4.2 minute read
March 01, 2023
Victorville is poised to make history as the first city in California to implement a Community Revitalization and Investment Authority (CRIA).
Established in 2015 with the passing of AB 2, CRIAs help cities fund the revitalization of distressed areas without tax increases. They instead rely on a sustainable cycle that draws on taxes from rising property values within the designated revitalization zone.
Cities can use this property tax increment revenue to fund activities such as:
- Infrastructure improvements
- Low- and moderate-income housing development
- Real property acquisition
- Loans or grants to owners and tenants to rehabilitate buildings
- Business assistance
CRIAs can also issue bonds as well as borrow or receive grants from the state and federal government.
New Life for Old Town
Set amidst California’s “High Desert” region in southwestern San Bernardino County, Victorville has grown significantly in recent years. Its population, now over 127,000, roughly doubled between 2000 and 2020.
That said, not all areas in and around Victorville have prospered. The Old Town neighborhood—a focus of the City’s CRIA—is considered a disadvantaged community. Moreover, housing affordability continues to decline in California, calling for increased efforts to support housing development.
In response to the need for revitalization and the promotion of affordable housing development, the City of Victorville has taken steps to expand the project area of the Old Town CRIA. The Old Town neighborhood, which is currently designated as a disadvantaged community, has been a focal point for the City's CRIA efforts. However, recognizing the importance of incorporating additional sites for housing development, the City decided to modify the boundaries of the project area.
The newly modified project area now includes not only the Old Town neighborhood but also the sites identified in the certified 6th cycle housing element. This expansion was made possible by the enactment of Senate Bill 780, which grants local jurisdictions the flexibility to include suitable housing development sites in their CRIA areas. The certified housing element sites, as well as parcels zoned for transit priority projects, are now incorporated into the CRIA area.
The Old Town portion of the CRIA Project Area comprises about 400 acres in the eastern portion of Victorville. It’s home to several cultural sites, as well as an Amtrak station. Historic Route 66, once the leading highway from Chicago to Los Angeles, runs through Old Town.
At the City’s request, Harris analyzed the eligibility of Old Town to become a CRIA. Eligibility requirements for CRIAs include:
- Annual median household income below 80% of the statewide, countywide, and citywide levels
- Unemployment at least 3 percent points higher than statewide median
- Rates of violent crime at least 5% higher than statewide median
- More than 80% of land comprised of deteriorated commercial and residential structures
Harris has provided housing and community development services to Victorville since 2019. We prepared and updated the City’s Housing, Land Use, Safety, and Environmental Justice Elements.
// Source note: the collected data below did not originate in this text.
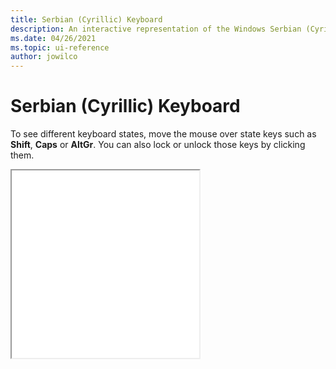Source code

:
 ```yaml
---
title: Serbian (Cyrillic) Keyboard
description: An interactive representation of the Windows Serbian (Cyrillic) keyboard. To see different keyboard states, click or move the mouse over the state keys.
ms.date: 04/26/2021
ms.topic: ui-reference
author: jowilco
---
```


# Serbian (Cyrillic) Keyboard

To see different keyboard states, move the mouse over state keys such as **Shift**, **Caps** or **AltGr**. You can also lock or unlock those keys by clicking them.

<iframe src="kbdycc.html" height="300"></iframe>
We solicited and coordinated developers, prepared annual housing reports, prepared various financial reports, conducted residual analysis for affordable housing projects, and created an asset management database.
For our CRIA analysis, we factored in information from federal, state, and county governments. We also conducted visual inspections of the area, which revealed deteriorated and inadequate infrastructure such as foundations, walls, ceilings, roofs, chimneys, and more.
A Path Forward
Based on our assessment, the Victorville City Council authorized the formation of a CRIA for Old Town Victorville in August 2021. Per state law, it established a CRIA Board comprised of three City Council members and two community figures.
In June 2022, the City Council waived development impact fees for all development in the CRIA Project Area. The City is now seeking public input on the Old Town CRIA Plan, which includes:
- Descriptions of deteriorated infrastructure and programs for repair
- Affordable housing programs with 5-year estimates of deposits, assisted units, and other factors
- A program to remove hazardous substances
- A program to fund economic revitalization
- A 5-year projected receipt of revenue and projected expenses
As of February 2023, the CRIA Board voted to include the sites in their certified 6th Cycle Housing Element. Since expanding the CRIA Project Area, Victorville has seen significant increases in revenue and allocations to the investment area.
The Plan spells out intentions to transform Old Town into a pedestrian-friendly focal point for the region – one that brings in new housing opportunities, businesses, and jobs.
While Victorville would be the first California city to establish a CRIA, it shouldn’t be the last. Victorville and Old Town can serve as a model for other cities and communities seeking options for revitalization that do not involve raising taxes.